Process Configuration
Algorithm Details
- Family - select from four distribution methods:
- binomial - used to model the number of successes in a sample of size n drawn with replacement from a population of size N
- gamma - used to model two-parameter family of continuous probability distributions
- gaussian - used to normalize so that the sum over all values of x gives a probability of 1
- poisson - discrete probability distribution that expresses the probability of a given number of events occurring in a fixed interval of time or space if these events occur with a known constant rate and independently of the time since the last event
- Link - select from drop-down for link functions available by family distribution selected
- binomial distribution selections: cloglog, logit, probit
- gamma, gaussian distribution selections: identity, inverse, log
- poisson distribution selections: identity, log, sqrt
- Iterations - provide number of times the process should iterate
- Regularizations - numeric value from 0-1 used to provide additional information in order to prevent overfitting
- Cross Validate - toggle on to have the model cross validate
- Folds - specify number of k-folds for validation
Mapping
The mapping screen provides the ability to define the fields that should be included in the model. While also defining what fields are Label, Feature, Identifier and/or Partitioned. Fields can be re-ordered and removed from this screen. The following Actions are available through the Actions menu.
Actions
- Add - add a new field
- Add All - add all fields from the input source
- Clear - remove all fields
- Import - ingest from a file
- Export - export to a file
Output
Output screen is where the table name, display name, and model name can be defined along with the option to "Load to BQ" when using Google Cloud Platform or "Load to Redshift" when using Amazon Web Services.

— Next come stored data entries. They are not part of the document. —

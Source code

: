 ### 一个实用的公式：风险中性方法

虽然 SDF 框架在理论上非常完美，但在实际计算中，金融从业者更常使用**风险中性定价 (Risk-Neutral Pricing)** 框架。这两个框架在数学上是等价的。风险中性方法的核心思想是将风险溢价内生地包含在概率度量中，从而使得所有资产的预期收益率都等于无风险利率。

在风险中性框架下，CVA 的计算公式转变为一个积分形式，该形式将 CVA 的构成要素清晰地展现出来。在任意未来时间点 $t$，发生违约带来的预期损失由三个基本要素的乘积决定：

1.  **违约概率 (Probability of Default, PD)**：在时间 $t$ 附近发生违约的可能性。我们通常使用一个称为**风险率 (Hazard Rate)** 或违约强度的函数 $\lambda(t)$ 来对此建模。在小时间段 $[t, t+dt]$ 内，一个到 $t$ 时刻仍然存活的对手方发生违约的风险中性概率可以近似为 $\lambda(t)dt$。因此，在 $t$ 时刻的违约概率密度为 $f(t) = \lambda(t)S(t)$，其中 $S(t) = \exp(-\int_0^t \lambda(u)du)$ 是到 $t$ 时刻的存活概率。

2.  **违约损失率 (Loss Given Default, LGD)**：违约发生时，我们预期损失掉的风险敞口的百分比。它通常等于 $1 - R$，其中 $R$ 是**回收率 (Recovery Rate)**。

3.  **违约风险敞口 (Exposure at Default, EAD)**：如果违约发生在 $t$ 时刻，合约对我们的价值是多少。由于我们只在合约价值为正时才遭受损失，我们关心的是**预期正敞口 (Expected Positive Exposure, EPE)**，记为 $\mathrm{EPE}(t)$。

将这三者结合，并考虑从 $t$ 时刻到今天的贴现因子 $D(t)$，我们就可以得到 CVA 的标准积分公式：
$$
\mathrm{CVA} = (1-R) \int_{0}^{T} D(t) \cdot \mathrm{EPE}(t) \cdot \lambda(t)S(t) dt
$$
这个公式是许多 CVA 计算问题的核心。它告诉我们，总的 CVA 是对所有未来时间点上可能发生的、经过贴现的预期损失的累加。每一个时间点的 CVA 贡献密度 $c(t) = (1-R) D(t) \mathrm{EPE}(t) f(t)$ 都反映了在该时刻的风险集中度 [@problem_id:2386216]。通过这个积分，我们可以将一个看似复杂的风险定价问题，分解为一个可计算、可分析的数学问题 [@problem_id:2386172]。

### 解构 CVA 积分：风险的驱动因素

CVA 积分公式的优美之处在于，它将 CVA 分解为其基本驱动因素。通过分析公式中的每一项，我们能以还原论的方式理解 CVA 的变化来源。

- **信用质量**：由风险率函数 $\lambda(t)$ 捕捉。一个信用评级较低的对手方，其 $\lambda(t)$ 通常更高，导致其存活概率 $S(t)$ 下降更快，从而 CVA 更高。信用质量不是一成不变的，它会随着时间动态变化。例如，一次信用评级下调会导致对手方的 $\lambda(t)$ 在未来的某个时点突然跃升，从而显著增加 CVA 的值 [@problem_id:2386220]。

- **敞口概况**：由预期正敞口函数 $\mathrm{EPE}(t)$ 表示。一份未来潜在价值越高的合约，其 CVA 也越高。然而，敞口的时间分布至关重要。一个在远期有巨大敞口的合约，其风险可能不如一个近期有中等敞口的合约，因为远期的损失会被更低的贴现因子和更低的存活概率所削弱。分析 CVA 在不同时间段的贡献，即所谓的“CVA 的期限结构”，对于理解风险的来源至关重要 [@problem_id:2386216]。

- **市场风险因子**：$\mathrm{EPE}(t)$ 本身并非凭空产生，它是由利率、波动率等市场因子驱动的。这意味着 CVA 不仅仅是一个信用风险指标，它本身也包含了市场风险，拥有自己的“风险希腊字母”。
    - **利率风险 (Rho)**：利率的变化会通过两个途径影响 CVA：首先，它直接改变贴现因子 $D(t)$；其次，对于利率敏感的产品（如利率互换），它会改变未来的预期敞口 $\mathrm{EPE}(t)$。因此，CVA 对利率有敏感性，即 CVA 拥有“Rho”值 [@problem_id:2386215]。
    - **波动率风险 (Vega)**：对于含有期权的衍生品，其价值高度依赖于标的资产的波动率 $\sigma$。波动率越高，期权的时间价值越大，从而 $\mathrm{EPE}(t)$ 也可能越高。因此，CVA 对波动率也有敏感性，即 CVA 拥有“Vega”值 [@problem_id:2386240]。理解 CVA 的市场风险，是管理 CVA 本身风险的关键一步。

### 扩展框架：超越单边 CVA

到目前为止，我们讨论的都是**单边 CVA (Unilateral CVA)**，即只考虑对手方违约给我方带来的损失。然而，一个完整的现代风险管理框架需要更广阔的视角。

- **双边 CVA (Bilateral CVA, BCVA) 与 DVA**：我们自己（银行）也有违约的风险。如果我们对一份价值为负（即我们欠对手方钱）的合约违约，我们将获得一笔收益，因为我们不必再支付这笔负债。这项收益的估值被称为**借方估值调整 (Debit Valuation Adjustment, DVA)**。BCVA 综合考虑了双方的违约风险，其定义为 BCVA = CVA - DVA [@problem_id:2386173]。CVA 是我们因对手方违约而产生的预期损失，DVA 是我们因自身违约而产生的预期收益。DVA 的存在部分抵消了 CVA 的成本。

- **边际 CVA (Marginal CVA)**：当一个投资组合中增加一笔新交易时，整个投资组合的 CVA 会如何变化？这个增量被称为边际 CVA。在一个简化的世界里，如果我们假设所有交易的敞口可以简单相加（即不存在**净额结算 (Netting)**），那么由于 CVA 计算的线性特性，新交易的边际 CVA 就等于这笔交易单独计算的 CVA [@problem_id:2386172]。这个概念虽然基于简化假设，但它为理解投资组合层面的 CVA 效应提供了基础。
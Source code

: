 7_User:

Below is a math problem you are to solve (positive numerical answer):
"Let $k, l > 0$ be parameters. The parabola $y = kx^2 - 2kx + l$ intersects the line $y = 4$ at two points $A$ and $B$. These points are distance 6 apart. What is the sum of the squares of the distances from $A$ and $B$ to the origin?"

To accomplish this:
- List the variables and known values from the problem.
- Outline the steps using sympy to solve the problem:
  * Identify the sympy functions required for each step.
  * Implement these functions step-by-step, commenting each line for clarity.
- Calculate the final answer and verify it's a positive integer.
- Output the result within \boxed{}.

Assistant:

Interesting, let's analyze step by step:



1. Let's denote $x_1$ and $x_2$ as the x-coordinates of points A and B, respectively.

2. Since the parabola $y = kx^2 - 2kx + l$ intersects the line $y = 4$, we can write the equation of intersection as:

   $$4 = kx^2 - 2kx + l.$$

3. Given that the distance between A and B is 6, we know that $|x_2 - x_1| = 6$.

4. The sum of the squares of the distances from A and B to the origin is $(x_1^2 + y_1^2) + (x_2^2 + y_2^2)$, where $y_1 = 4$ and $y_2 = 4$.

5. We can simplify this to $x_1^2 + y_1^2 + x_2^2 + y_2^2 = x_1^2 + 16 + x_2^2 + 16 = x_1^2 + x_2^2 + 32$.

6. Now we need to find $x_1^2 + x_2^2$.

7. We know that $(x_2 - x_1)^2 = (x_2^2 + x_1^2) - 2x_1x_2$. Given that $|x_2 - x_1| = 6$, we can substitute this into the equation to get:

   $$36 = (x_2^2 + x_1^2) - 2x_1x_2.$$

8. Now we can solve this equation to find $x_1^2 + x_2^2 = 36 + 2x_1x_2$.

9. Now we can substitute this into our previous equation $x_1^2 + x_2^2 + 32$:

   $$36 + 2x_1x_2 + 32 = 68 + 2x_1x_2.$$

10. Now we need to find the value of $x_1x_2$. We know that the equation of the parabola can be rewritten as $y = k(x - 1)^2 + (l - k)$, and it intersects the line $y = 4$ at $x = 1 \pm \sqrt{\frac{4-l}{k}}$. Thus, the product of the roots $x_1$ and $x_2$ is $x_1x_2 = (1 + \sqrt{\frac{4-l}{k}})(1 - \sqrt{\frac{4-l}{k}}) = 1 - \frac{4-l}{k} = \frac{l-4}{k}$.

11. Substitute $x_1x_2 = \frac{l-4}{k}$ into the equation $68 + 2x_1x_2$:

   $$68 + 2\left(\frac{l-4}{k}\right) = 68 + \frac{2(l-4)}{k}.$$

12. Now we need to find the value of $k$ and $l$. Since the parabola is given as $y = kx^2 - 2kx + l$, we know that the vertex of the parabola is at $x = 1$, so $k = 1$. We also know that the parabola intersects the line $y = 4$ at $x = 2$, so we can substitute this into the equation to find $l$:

There are three outputs for this process type per the following ensuring the table names are unique to mitigate data being overwritten.
- learning_metrics
- feature_importance
- model
Expected Output
The expected out of this process type are the model that is stored in the "Base Path" and the learning_metrics and feature_importance stored in the "Location" that are found on the Output screen. Loading to BQ or Redshift helps to make querying the learning metrics and feature importance easier.